Town Hosting G-8 Summit Revokes Hitler's Honorary Citizenship

The German town where U.S. President George W. Bush and other G-8 leaders will gather this summer has formally revoked Adolf Hitler's honorary citizenship, putting an end to questions over whether the decades-old honor was still valid.

The Bad Doberan town council voted unanimously on Monday night to revoke the citizenship conferred on Hitler in 1932, the year before he was elected to lead Germany, Mayor Hartmut Polzin said.

The town had argued that any such honor would have ended with Hitler's death in 1945, but Polzin said Tuesday that the council had wanted to put an end to the issue once and for all.

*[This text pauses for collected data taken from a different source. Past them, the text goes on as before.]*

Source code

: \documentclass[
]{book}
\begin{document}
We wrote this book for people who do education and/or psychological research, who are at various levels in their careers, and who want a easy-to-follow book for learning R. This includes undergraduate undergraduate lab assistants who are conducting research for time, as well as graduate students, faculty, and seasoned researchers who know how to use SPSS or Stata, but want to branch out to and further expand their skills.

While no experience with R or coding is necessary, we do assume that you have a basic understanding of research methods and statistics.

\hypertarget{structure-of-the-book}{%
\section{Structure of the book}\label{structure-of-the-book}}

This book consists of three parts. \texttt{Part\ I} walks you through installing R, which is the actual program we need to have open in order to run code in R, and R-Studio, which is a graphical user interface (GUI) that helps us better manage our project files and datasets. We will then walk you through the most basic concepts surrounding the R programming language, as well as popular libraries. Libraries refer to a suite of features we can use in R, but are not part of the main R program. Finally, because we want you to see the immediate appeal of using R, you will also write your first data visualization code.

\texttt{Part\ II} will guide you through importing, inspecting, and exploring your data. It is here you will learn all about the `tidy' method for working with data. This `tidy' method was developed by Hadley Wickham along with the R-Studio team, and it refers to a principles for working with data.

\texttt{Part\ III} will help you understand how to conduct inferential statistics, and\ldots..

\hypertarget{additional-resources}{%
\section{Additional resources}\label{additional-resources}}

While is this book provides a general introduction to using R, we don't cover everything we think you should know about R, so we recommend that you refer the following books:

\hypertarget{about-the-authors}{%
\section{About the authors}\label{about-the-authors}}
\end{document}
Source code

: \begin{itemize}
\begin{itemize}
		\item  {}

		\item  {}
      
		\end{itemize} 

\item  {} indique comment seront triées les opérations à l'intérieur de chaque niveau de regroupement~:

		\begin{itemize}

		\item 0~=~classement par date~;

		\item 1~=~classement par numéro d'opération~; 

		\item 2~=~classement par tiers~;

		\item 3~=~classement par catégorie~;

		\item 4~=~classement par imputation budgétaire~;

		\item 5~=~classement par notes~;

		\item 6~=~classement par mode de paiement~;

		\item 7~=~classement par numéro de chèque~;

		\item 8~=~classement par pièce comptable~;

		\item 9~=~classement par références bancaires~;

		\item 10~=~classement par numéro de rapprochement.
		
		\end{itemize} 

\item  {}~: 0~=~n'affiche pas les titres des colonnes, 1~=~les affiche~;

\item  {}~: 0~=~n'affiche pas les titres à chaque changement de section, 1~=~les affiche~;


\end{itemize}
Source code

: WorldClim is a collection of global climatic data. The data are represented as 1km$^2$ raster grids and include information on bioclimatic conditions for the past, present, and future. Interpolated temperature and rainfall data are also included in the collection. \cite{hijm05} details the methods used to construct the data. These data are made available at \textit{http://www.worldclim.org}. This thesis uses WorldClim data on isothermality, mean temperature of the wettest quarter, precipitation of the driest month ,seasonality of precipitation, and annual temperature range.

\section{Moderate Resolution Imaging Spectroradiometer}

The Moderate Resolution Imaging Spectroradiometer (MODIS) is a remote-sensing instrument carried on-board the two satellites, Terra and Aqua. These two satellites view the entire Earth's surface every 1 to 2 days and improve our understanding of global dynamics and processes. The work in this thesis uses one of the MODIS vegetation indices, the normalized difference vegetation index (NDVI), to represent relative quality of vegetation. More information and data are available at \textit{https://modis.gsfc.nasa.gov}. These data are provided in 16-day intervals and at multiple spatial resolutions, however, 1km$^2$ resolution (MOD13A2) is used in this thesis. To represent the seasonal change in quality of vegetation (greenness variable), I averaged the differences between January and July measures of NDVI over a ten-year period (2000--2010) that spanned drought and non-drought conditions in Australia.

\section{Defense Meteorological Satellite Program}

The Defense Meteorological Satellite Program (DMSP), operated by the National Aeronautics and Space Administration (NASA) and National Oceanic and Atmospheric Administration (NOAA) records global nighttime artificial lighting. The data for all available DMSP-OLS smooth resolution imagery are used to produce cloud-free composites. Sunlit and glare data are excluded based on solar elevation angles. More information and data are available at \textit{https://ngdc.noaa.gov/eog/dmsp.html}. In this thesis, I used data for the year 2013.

"Independent of whether this honorary citizenship was still valid after Hitler's death, the town council voted unanimously to revoke it," Polzin said.

Leaders of the G-8 group of industrial nations, of which Germany currently holds the presidency, are to hold their annual summit in June in the Baltic Sea resort of Heiligendamm, which is part of the greater Bad Doberan area.

The anti-globalization activists that have become a fixture at any G-8 event had dug up the issue of Hitler's citizenship and made it part of their pre-summit mailings.

With the vote, Polzin said he hoped that this "ugly and unnecessary discussion" would be put to rest.